An important component of several active layer studies was the establishment of 1-x 1-km grids surveyed and marked every 100 m. These grids, installed at Toolik Lake, Imnavait Creek, Happy Valley, West Dock, Betty Pingo, Barrow and Atkasuk, are the U.S. contribution to CALM (see page 21). Thaw depths have been measured at every node on these grids each autumn, and in some cases several times throughout the summer, by many of the cooperating LAII-Flux Study scientists.

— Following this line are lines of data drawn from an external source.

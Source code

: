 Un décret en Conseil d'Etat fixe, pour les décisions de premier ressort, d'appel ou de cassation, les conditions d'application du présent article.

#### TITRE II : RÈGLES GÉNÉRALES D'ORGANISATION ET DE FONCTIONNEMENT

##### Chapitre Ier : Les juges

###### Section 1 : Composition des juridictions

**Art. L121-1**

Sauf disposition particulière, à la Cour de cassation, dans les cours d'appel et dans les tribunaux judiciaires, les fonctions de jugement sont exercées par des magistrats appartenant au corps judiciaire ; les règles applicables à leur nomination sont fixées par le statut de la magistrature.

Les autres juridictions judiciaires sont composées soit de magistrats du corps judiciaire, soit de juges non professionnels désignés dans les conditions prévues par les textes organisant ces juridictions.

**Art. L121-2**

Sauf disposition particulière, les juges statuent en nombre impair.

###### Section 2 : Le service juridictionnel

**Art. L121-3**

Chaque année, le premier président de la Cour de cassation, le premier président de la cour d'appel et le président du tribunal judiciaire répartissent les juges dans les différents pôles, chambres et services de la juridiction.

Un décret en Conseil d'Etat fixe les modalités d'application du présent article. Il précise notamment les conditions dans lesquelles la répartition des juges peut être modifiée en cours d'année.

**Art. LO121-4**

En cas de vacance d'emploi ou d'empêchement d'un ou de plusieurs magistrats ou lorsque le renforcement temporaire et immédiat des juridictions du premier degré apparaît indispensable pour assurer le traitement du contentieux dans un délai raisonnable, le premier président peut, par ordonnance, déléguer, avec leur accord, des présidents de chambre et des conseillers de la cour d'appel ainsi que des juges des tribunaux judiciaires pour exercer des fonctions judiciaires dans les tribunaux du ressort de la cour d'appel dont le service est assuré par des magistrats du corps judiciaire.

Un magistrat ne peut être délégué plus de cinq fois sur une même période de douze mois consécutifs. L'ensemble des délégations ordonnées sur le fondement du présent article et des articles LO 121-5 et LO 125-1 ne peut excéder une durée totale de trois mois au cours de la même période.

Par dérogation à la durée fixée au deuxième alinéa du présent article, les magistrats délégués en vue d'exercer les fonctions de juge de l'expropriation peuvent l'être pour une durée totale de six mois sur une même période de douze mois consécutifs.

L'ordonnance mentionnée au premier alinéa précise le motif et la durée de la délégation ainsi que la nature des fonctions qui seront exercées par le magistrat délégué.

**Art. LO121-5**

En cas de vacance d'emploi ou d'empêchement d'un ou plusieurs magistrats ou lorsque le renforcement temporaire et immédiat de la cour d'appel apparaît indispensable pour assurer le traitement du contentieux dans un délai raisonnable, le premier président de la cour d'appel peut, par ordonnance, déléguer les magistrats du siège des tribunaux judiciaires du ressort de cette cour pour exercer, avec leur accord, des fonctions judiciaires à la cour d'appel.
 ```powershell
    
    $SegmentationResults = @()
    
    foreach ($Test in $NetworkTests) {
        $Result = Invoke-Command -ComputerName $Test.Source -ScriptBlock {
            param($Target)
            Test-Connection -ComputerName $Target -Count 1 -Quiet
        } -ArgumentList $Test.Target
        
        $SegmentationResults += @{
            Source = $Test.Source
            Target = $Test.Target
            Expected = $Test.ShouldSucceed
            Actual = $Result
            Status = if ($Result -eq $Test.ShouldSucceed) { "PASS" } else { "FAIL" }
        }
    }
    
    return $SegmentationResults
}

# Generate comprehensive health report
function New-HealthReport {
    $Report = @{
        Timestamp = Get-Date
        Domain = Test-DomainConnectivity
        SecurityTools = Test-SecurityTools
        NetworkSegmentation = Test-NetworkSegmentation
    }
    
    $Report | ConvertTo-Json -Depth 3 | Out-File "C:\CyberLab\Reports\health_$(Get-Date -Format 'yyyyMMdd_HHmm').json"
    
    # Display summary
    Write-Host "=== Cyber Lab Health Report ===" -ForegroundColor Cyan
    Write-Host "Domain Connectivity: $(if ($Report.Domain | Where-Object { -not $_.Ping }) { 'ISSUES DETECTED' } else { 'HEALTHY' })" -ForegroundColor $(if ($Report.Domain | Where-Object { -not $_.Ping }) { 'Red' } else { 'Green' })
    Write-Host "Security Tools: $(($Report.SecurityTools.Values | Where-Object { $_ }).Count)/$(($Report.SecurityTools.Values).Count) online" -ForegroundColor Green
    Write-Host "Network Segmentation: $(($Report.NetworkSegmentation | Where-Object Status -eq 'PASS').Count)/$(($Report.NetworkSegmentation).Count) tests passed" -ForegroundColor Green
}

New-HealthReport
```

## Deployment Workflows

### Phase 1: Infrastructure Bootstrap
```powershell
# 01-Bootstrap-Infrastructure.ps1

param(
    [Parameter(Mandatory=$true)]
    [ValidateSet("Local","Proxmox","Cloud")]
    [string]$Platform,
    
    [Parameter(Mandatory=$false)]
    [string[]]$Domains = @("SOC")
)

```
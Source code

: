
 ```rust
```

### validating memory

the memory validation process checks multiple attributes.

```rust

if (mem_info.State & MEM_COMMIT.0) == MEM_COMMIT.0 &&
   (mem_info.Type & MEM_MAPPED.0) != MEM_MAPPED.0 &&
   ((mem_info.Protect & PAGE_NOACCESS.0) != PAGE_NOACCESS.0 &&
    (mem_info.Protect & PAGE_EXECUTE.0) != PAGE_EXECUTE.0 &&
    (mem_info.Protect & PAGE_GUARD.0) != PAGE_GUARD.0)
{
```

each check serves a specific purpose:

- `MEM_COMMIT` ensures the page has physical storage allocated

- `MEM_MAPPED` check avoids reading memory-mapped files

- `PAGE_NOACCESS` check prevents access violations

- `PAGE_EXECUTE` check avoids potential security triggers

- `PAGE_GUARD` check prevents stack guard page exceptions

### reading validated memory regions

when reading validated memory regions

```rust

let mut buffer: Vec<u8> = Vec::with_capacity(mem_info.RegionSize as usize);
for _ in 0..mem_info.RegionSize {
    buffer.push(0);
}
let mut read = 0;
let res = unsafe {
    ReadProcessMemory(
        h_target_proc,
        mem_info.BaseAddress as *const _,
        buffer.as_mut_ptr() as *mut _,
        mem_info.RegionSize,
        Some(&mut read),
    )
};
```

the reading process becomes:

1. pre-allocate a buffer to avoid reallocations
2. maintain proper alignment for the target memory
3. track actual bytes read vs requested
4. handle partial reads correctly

Donald Walker, University of Colorado, and his associates have established permanent vegetation plots at inland sites at Toolik Lake, Imnavait Creek and Happy Valley and at coastal sites at Prudhoe Bay, Barrow and Barter Island. Site factors, including soil properties, plant cover, and active layer depth in August, are available. A regional vegetation map of the Kuparuk River basin (8140 km²) was prepared using existing vegetation classifications and aerial and satellite imagery. Additional plots along the north-south Flux Study transects were established in 1995 to serve as verification for the regional scale extrapolations.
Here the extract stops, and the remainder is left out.